- Task details: Go through the entries one line at a time, and gather every line that has the word "aggregate".

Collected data
::::::::
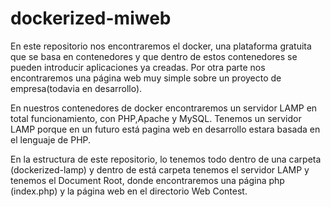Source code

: # dockerized-miweb


En este repositorio nos encontraremos el docker, una plataforma gratuita que se basa en contenedores y que dentro de estos contenedores se pueden introducir aplicaciones ya creadas. Por otra parte nos encontraremos una página web muy simple sobre un proyecto de empresa(todavia en desarrollo).

En nuestros contenedores de docker encontraremos un servidor LAMP en total funcionamiento, con PHP,Apache y MySQL. Tenemos un servidor LAMP porque en un futuro está pagina web en desarrollo estara basada en el lenguaje de PHP.

En la estructura de este repositorio, lo tenemos todo dentro de una carpeta (dockerized-lamp) y dentro de está carpeta tenemos el servidor LAMP y tenemos el Document Root, donde encontraremos una página php (index.php) y la página web en el directorio Web Contest.

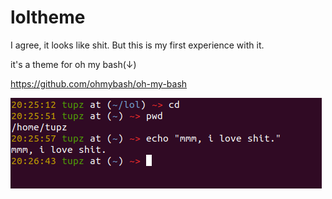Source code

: # loltheme
I agree, it looks like shit. 
But this is my first experience with it.

it's a theme for oh my bash(↓)

https://github.com/ohmybash/oh-my-bash


![alt text](screenshot.png)
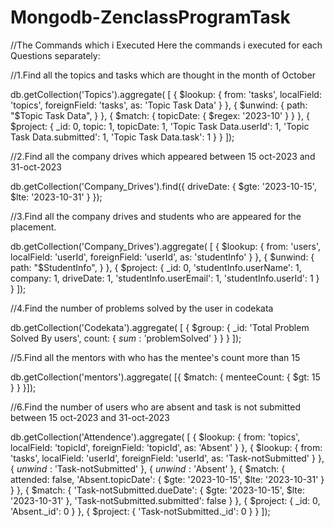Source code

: # Mongodb-ZenclassProgramTask

//The Commands which i Executed Here the commands i executed for each Questions separately:

//1.Find all the topics and tasks which are thought in the month of October

db.getCollection('Topics').aggregate(
    [
      {
        $lookup: {
          from: 'tasks',
          localField: 'topics',
          foreignField: 'tasks',
          as: 'Topic Task Data'
        }
      },
      {
          $unwind:
          {
              path: "$Topic Task Data",
          }
      },
      {
        $match: { topicDate: { $regex: '2023-10' } }
      },
      {
        $project: {
          _id: 0,
          topic: 1,
          topicDate: 1,
          'Topic Task Data.userId': 1,
          'Topic Task Data.submitted': 1,
          'Topic Task Data.task': 1
        }
      }
    ]);

//2.Find all the company drives which appeared between 15 oct-2023 and 31-oct-2023

db.getCollection('Company_Drives').find({
    driveDate: {
      $gte: '2023-10-15',
      $lte: '2023-10-31'
    }
  });

//3.Find all the company drives and students who are appeared for the placement.

db.getCollection('Company_Drives').aggregate(
    [
      {
        $lookup: {
          from: 'users',
          localField: 'userId',
          foreignField: 'userId',
          as: 'studentInfo'
        }
      },
      {
          $unwind:
          {
              path: "$StudentInfo",
            }
      },
      {
        $project: {
          _id: 0,
          'studentInfo.userName': 1,
          company: 1,
          driveDate: 1,
          'studentInfo.userEmail': 1,
          'studentInfo.userId': 1
        }
      }
    ]);

//4.Find the number of problems solved by the user in codekata

db.getCollection('Codekata').aggregate(
    [
      {
        $group: {
          _id: 'Total Problem Solved By users',
          count: { $sum: '$problemSolved' }
        }
      }
    ]);

//5.Find all the mentors with who has the mentee's count more than 15

db.getCollection('mentors').aggregate(
    [{ $match: { menteeCount: { $gt: 15 } } }]);

//6.Find the number of users who are absent and task is not submitted between 15 oct-2023 and 31-oct-2023

db.getCollection('Attendence').aggregate(
    [
      {
        $lookup: {
          from: 'topics',
          localField: 'topicId',
          foreignField: 'topicId',
          as: 'Absent'
        }
      },
      {
        $lookup: {
          from: 'tasks',
          localField: 'userId',
          foreignField: 'userId',
          as: 'Task-notSubmitted'
        }
      },
      { $unwind: '$Task-notSubmitted' },
      { $unwind: '$Absent' },
      {
        $match: {
          attended: false,
          'Absent.topicDate': {
            $gte: '2023-10-15',
            $lte: '2023-10-31'
          }
        }
      },
      {
        $match: {
          'Task-notSubmitted.dueDate': {
            $gte: '2023-10-15',
            $lte: '2023-10-31'
          },
          'Task-notSubmitted.submitted': false
        }
      },
      { $project: { _id: 0, 'Absent._id': 0 } },
      { $project: { 'Task-notSubmitted._id': 0 } }
    ]);
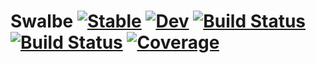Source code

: # Swalbe [![Stable](https://img.shields.io/badge/docs-stable-blue.svg)](https://Ziteronion.github.io/Swalbe.jl/stable) [![Dev](https://img.shields.io/badge/docs-dev-blue.svg)](https://Ziteronion.github.io/Swalbe.jl/dev) [![Build Status](https://github.com/Ziteronion/Swalbe.jl/workflows/CI/badge.svg)](https://github.com/Ziteronion/Swalbe.jl/actions) [![Build Status](https://travis-ci.com/Ziteronion/Swalbe.jl.svg?branch=master)](https://travis-ci.com/Ziteronion/Swalbe.jl) [![Coverage](https://codecov.io/gh/Ziteronion/Swalbe.jl/branch/master/graph/badge.svg)](https://codecov.io/gh/Ziteronion/Swalbe.jl)
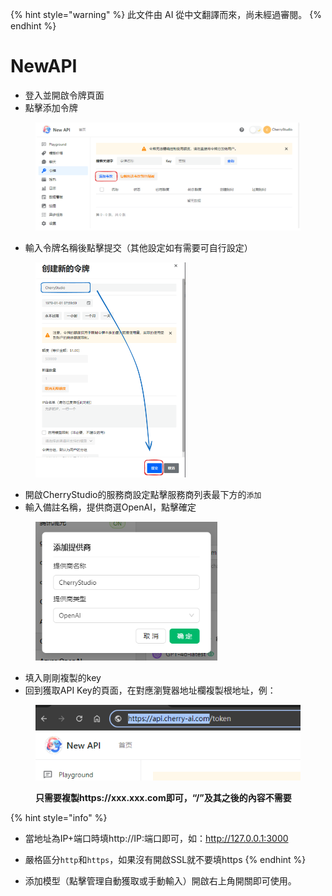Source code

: 
{% hint style="warning" %}
此文件由 AI 從中文翻譯而來，尚未經過審閱。
{% endhint %}

# NewAPI

* 登入並開啟令牌頁面
* 點擊添加令牌

<figure><img src="../../../.gitbook/assets/image (28).png" alt=""><figcaption></figcaption></figure>

* 輸入令牌名稱後點擊提交（其他設定如有需要可自行設定）

<figure><img src="../../../.gitbook/assets/image (29).png" alt="" width="240"><figcaption></figcaption></figure>

* 開啟CherryStudio的服務商設定點擊服務商列表最下方的`添加`
* 輸入備註名稱，提供商選OpenAI，點擊確定

<figure><img src="../../../.gitbook/assets/image (25).png" alt="" width="291"><figcaption></figcaption></figure>

* 填入剛剛複製的key
* 回到獲取API Key的頁面，在對應瀏覽器地址欄複製根地址，例：

<figure><img src="../../../.gitbook/assets/image (30).png" alt=""><figcaption><p><strong>只需要複製https://xxx.xxx.com即可，“/”及其之後的內容不需要</strong></p></figcaption></figure>

{% hint style="info" %}
* 當地址為IP+端口時填http://IP:端口即可，如：http://127.0.0.1:3000
* 嚴格區分`http`和`https`，如果沒有開啟SSL就不要填https
{% endhint %}

* 添加模型（點擊管理自動獲取或手動輸入）開啟右上角開關即可使用。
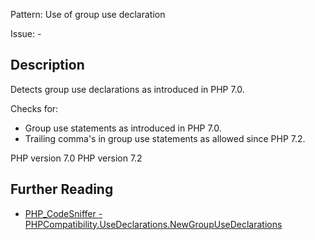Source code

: Pattern: Use of group use declaration

Issue: -

## Description

Detects group use declarations as introduced in PHP 7.0.

Checks for:
- Group use statements as introduced in PHP 7.0.
- Trailing comma's in group use statements as allowed since PHP 7.2.

PHP version 7.0
PHP version 7.2

## Further Reading

* [PHP_CodeSniffer - PHPCompatibility.UseDeclarations.NewGroupUseDeclarations](https://github.com/PHPCompatibility/PHPCompatibility/tree/develop/PHPCompatibility/Sniffs/UseDeclarations/NewGroupUseDeclarationsSniff.php)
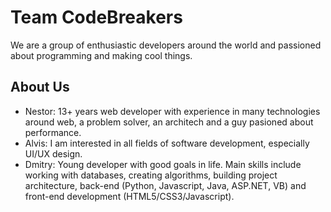 # Team CodeBreakers

We are a group of enthusiastic developers around the world and passioned
about programming and making cool things.

## About Us

- Nestor: 13+ years web developer with experience in many technologies around web, a problem solver, an architech and a guy pasioned about
performance.
- Alvis: I am interested in all fields of software development, especially UI/UX design.
- Dmitry: Young developer with good goals in life. Main skills include working with databases, creating algorithms, building project architecture, back-end (Python, Javascript, Java, ASP.NET, VB) and front-end development (HTML5/CSS3/Javascript).
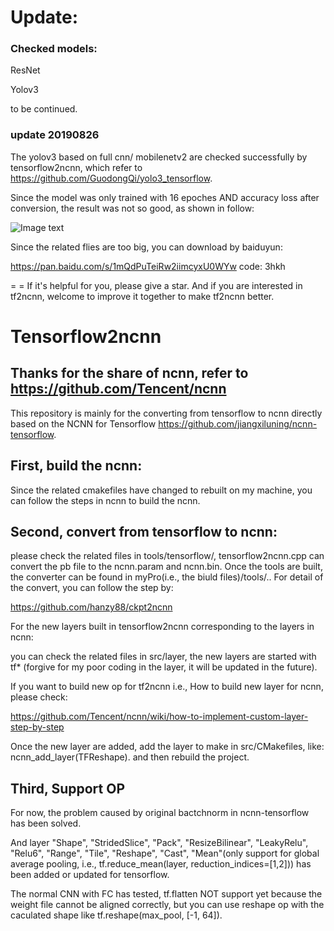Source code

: Update:
======
### Checked models:

ResNet

Yolov3


to be continued.

### update 20190826

The yolov3 based on full cnn/ mobilenetv2 are checked successfully by tensorflow2ncnn, which refer to https://github.com/GuodongQi/yolo3_tensorflow.

Since the model was only trained with 16 epoches AND accuracy loss after conversion, the result was not so good, as shown in follow:

![Image text](https://github.com/hanzy88/tensorflow2ncnn/blob/master/images/2eff677a1588b8bcf8382183192b44c.png)

Since the related flies are too big, you can download by baiduyun:

https://pan.baidu.com/s/1mQdPuTeiRw2iimcyxU0WYw 
code: 3hkh 

= =
If it's helpful for you, please give a star. 
And if you are interested in tf2ncnn, welcome to improve it together to make tf2ncnn better.

# Tensorflow2ncnn

Thanks for the share of ncnn, refer to https://github.com/Tencent/ncnn
----------------------------------------------------------------------

This repository is mainly for the converting from tensorflow to ncnn directly based on the NCNN for Tensorflow https://github.com/jiangxiluning/ncnn-tensorflow.

## First, build the ncnn:

Since the related cmakefiles have changed to rebuilt on my machine, you can follow the steps in ncnn to build the ncnn.

## Second, convert from tensorflow to ncnn:

please check the related files in tools/tensorflow/, tensorflow2ncnn.cpp can convert the pb file to the ncnn.param and ncnn.bin. Once the tools are built, the converter can be found in myPro(i.e., the biuld files)/tools/.. For detail of the convert, you can follow the step by:

https://github.com/hanzy88/ckpt2ncnn

For the new layers built in tensorflow2ncnn corresponding to the layers in ncnn:

you can check the related files in src/layer, the new layers are started with tf* (forgive for my poor coding in the layer, it will be updated in the future).

If you want to build new op for tf2ncnn i.e., How to build new layer for ncnn, please check:

https://github.com/Tencent/ncnn/wiki/how-to-implement-custom-layer-step-by-step

Once the new layer are added, add the layer to make in src/CMakefiles, like: ncnn_add_layer(TFReshape). and then rebuild the project.


## Third, Support OP

For now, the problem caused by original bactchnorm in ncnn-tensorflow has been solved. 

And layer "Shape", "StridedSlice", "Pack", "ResizeBilinear", "LeakyRelu", "Relu6", "Range", "Tile", "Reshape", "Cast", "Mean"(only support for global average pooling, i.e., tf.reduce_mean(layer, reduction_indices=[1,2])) has been added or updated for tensorflow. 

The normal CNN with FC has tested,  tf.flatten NOT support yet because the weight file cannot be aligned correctly, but you can use reshape op with the caculated shape like tf.reshape(max_pool, [-1, 64]).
::::::::
- Answer to the problem:
db.getCollection('Topics').aggregate(
db.getCollection('Company_Drives').aggregate(
db.getCollection('Codekata').aggregate(
db.getCollection('mentors').aggregate(
db.getCollection('Attendence').aggregate(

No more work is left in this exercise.